Little did Tran (LLB, BA 2007) know that his eventual career as a litigator – combined with the rekindling of a teenage interest in coding – would lead him to launch a legal tech start-up in California.
Teaming up with his twin brother Allen, who studied economics and information systems at the University of Melbourne, Tran co-founded online analytics platform Litimetrics in 2016.
The service is designed to help lawyers and their clients “litigate smarter” and boost their chances of a favourable – or at the least, cheaper – outcome by giving them a key advantage – information. This comes in the form of insights on attorneys, judges and opposing parties, their court outcomes and behavioural patterns, which Litimetrics extracts by mining millions of court records using custom-built technology.
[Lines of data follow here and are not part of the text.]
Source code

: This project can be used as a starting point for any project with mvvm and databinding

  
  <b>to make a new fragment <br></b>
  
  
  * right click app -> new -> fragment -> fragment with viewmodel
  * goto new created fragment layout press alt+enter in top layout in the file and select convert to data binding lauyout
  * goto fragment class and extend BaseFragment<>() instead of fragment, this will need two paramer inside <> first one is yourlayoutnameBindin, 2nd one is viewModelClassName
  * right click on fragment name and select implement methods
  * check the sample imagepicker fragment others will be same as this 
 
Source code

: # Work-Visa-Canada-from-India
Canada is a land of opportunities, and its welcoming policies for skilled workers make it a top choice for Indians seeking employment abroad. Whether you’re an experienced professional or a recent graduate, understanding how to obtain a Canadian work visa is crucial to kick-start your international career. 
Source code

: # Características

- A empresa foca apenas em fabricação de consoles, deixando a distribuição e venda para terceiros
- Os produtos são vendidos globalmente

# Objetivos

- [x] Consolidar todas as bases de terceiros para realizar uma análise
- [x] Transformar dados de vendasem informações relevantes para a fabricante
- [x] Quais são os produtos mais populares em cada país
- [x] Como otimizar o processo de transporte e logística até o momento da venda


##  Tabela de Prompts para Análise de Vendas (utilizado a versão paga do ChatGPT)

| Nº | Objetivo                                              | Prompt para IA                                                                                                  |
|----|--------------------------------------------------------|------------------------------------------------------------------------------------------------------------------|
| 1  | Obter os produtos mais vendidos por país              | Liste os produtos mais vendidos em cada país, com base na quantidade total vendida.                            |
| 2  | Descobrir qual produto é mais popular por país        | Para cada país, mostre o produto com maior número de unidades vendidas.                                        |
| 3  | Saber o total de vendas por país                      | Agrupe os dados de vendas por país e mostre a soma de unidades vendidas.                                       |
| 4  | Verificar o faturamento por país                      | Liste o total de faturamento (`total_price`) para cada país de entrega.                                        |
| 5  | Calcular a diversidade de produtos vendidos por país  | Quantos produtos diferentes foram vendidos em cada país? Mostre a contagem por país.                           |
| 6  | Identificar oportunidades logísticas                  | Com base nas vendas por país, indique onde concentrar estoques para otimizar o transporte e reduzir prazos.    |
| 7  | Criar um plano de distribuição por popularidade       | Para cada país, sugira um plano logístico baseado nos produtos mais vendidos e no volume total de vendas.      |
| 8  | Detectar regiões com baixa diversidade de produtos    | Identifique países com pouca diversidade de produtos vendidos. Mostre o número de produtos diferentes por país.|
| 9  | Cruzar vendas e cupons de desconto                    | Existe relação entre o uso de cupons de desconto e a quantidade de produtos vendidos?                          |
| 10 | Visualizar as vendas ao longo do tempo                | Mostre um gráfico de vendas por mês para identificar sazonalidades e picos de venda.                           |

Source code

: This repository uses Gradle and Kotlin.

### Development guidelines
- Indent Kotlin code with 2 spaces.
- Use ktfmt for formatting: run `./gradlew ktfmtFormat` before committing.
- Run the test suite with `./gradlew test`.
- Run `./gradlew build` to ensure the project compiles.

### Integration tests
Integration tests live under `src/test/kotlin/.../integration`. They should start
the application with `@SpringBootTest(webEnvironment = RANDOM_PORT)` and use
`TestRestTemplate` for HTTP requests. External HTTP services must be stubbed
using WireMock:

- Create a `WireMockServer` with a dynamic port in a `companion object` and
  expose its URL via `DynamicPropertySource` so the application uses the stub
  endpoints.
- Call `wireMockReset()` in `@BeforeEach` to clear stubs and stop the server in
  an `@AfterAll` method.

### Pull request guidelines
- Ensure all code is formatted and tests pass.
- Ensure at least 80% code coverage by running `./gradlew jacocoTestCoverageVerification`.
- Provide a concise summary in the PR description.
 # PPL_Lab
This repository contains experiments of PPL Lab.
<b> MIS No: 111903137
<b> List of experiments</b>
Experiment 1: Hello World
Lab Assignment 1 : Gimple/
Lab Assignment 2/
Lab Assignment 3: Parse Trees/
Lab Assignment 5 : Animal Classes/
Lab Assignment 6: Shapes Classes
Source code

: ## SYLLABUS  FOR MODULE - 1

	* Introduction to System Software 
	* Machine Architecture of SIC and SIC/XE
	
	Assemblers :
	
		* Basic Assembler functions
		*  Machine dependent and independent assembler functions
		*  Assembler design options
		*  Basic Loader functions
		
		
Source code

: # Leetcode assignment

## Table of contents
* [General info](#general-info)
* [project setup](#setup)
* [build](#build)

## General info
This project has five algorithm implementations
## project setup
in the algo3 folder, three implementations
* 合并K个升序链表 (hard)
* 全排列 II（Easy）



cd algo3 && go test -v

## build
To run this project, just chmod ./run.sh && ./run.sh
“We tell users, for example, when their opponent tends to settle, the expected impact that a particular attorney will have on litigation, and the expected effect of a particular step in litigation (for example, filing a motion for summary judgment) on the duration of a proceeding,” Tran says.
“More simply, users can look up an attorney and view their experience and their record of performance.”
Tran previously worked at Minter Ellison and Arnold Bloch Leibler, and as an associate to the Court of Appeal’s Honourable Justice Marcia Neave AO. He says he recognised a need for greater transparency in the legal market, enabling clients and solicitors to make better-informed decisions when engaging counsel.
I thought it was ridiculous that clients and even solicitors would brief barristers by a mix of gut feeling, Google search results, prestige and potentially unreliable suggestions, so decided to build a solution.
The Tran brothers, who raised funds from investors in New York and Asia to launch Litimetrics, recently graduated from the Techstars start-up accelerator program in New York.
Litimetrics currently covers state trial and appellate courts in New York and California. It will soon expand to Australia and the United Kingdom, where users will be able to track the performance and cost of barristers and solicitors, and use data to better resource litigation.
Tran says “the biggest thing” MLS graduates interested in technology can do is learn to code.
“There are similarities between being a lawyer and coding – attention to detail, worrying about typos – and it’s not as hard as that wall of neon-coloured text against a black background makes it look.”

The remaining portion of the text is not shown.